Colors perk me up. They liven up even the bluest of days. But like anything on terra firma, colors are relative.

Brown, for instance, looks good on vases, floors, shoes, and tree trunks.

Green, on the other hand, looks good on leaves, grass, clothes, and accessories.

But on food?!

I recently had dinuguan (blood stew) in the ickiest of browns. But, but. It was the best dinuguan I ever had in my life.

The pork was crunchy (very crunchy!) even if it was swimming in, yeah, icky brown sauce. Yes, it’s unlike any dinuguan I ever tasted. The place which serves it is called Kanin Club (kanin is boiled rice).

Fortunately, one branch happens to be in our neighborhood. To dine there, you have to make an early reservation because the place is always packed with gourmands. Many don’t mind waiting (I don’t) in the lawn outside for their turn to be seated.

Two friends invited me to Flavors of China in a mall on my birthday. They said the spinach soup in that place is super scrumptious. They did not lie. The soup came in yucky green but it was truly divine.

These two dishes remind me of the turkey we had at home one Christmas. Tony was the chef (this was before JR took over) and as such, he liked to improvise. He threw away recipe books and relied on his “ear” for cooking.
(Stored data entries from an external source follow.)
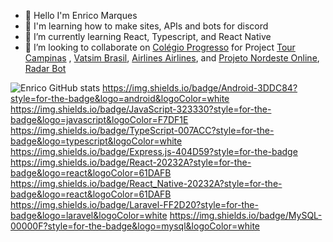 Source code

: - 👋 Hello I'm Enrico Marques
- 👀 I'm learning how to make sites, APIs and bots for discord
- 🌱 I’m currently learning  React, Typescript, and React Native
- 💞️ I’m looking to collaborate on [Colégio Progresso](https://www.colegioprogresso.com.br) for Project [Tour Campinas](https://tourcampinas.com.br) , [Vatsim Brasil](https://vatsim.com.br/), [Airlines Airlines](https://airlinesairlines.ml/),  and [Projeto Nordeste Online](https://nordesteonline.ml/), [Radar Bot](https://radarbot.xyz)


<!---
Enrico1108/Enrico1108 is a ✨ special ✨ repository because its `README.md` (this file) appears on your GitHub profile.
You can click the Preview link to take a look at your changes.
--->
![Enrico GitHub stats](https://github-readme-stats.vercel.app/api?username=enrico1108&show_icons=true&theme=dracula)
https://img.shields.io/badge/Android-3DDC84?style=for-the-badge&logo=android&logoColor=white
https://img.shields.io/badge/JavaScript-323330?style=for-the-badge&logo=javascript&logoColor=F7DF1E
https://img.shields.io/badge/TypeScript-007ACC?style=for-the-badge&logo=typescript&logoColor=white
https://img.shields.io/badge/Express.js-404D59?style=for-the-badge
https://img.shields.io/badge/React-20232A?style=for-the-badge&logo=react&logoColor=61DAFB
https://img.shields.io/badge/React_Native-20232A?style=for-the-badge&logo=react&logoColor=61DAFB
https://img.shields.io/badge/Laravel-FF2D20?style=for-the-badge&logo=laravel&logoColor=white
https://img.shields.io/badge/MySQL-00000F?style=for-the-badge&logo=mysql&logoColor=white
What do you know? We had a purple turkey! Instead of white wine, he generously poured red wine over the bird. I refrained from taking any photo.
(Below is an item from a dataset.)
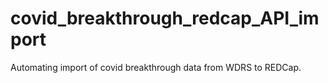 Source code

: # covid_breakthrough_redcap_API_import
Automating import of covid breakthrough data from WDRS to REDCap.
It wasn’t bad, the turkey that is. But the color was.

“Christmas is supposed to be a colorful occasion,” Tony deadpanned.
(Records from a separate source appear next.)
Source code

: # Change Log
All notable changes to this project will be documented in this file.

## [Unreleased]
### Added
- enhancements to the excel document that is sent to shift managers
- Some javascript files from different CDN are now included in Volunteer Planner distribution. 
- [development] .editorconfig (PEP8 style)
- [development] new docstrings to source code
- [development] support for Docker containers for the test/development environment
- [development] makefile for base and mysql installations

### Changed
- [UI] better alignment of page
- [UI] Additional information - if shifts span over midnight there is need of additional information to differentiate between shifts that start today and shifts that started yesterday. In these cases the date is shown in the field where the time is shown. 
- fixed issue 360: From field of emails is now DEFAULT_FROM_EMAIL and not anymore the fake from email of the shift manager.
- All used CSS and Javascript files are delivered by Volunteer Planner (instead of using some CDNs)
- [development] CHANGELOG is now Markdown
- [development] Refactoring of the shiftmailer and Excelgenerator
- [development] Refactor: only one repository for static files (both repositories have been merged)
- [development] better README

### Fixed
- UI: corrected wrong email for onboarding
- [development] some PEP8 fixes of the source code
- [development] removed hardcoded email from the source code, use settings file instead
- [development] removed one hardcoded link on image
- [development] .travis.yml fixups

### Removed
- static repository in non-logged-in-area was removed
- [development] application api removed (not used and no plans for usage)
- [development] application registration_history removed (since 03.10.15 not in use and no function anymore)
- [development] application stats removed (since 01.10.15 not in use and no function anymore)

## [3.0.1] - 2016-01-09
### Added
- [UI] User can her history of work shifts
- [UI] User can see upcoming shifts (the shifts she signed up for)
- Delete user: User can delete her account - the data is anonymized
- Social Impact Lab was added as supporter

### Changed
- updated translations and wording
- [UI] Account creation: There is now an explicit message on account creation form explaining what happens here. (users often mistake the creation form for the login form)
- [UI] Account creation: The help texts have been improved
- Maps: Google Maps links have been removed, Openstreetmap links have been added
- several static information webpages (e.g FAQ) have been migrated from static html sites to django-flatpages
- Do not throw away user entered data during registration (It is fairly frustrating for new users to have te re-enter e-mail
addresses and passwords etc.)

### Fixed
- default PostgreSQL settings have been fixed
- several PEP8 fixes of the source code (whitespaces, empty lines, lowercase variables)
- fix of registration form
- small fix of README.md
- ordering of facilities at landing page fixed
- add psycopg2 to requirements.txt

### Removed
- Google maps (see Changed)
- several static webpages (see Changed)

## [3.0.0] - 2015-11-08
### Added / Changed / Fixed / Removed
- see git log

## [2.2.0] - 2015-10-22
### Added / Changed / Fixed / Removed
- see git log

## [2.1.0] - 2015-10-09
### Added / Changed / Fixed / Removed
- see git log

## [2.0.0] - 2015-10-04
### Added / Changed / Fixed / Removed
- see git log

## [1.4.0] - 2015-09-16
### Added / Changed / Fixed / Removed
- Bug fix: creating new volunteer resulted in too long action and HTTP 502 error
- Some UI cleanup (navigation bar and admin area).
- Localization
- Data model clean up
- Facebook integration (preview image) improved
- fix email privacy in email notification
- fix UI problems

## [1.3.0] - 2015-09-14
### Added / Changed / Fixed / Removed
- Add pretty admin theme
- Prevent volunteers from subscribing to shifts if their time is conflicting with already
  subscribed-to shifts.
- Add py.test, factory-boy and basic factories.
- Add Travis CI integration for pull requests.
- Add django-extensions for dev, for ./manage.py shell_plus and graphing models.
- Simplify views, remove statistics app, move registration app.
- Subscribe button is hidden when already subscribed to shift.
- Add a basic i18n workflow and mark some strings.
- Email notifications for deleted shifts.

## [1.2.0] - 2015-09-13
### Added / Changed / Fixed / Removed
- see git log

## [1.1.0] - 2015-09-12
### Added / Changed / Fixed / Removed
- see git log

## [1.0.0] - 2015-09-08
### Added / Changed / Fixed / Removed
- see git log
Someday I may find an indigo lumpia (egg foo young), fuchsia fried chicken, or a aquamarine milk shake. And they’ll be oooh-la-lah!

10/04/2008

Severe September

“Now I have no excuse to be grumpy, bossy and self-centered,” JR says on the evening of September’s last Sunday.

His lids are droopy, his skin sallow, and his body stooped, but he is never more relaxed and nice and kind—a look alien to us in the past four months while he reviewed for the bar exams.

The bar took all of his September Sundays—and ours, too. He pored over his law books, while we (kith and kin) prayed for him night and day. We never (or so we tried) as much as tell him any news that might distract his focus.

And now it is all over. We welcome him back. And the long wait for the results begins.

Every Sunday afternoon, the mood on Taft Ave. (La Salle is the venue of The Bar), cordoned off from vehicles, is festive and delightfully chaotic. Professors, students, relatives of the bar takers are there in droves, chanting and cheering the harassed, spent examinees as they emerge from the exam rooms. Whoever started this age-old tradition called Bar Op (operations) must be awarded a medal for creativity.

The night before that, the bar candidates are served hand and foot by their schoolmates and concerned friends in the hotels where they are billeted. In Ateneo’s case, it’s Sofitel Philippine Plaza. Then on the morning of the bar, the examinees are pampered with breakfast, last-minute legal opinions summarized on paper, and sent off in a special bus with prayers, blessings, and words of encouragement.

Back on Taft Ave. on that last Sunday afternoon: bands played, balloons danced, hands clapped, cameras flashed, banners waved, and people leaped and laughed. Waiting for JR on the sidelines, squashed between energized people of all kinds, I find God’s grace—sustaining all of those around us and those bar tortured souls before us.

“There’s JR,” JC nudges me. I look around to remind Tony to take his picture but he is lost in the crowd.

JR walks slowly with the rest of his compatriots, relief written all over his face. He animatedly talks to a similarly relieved, and refreshingly cute, girl to his left. He doesn’t look around. Like the rest of the examinees walking with him to the exit, he is in no hurry to go anywhere. He simply strolls. Again I find ample grace to savor the moment.

Severe September it might have been, but God’s merciful grace ended it all with anticipation of many good nights’ sleep, serene days, more smiles, and being our simple selves once again.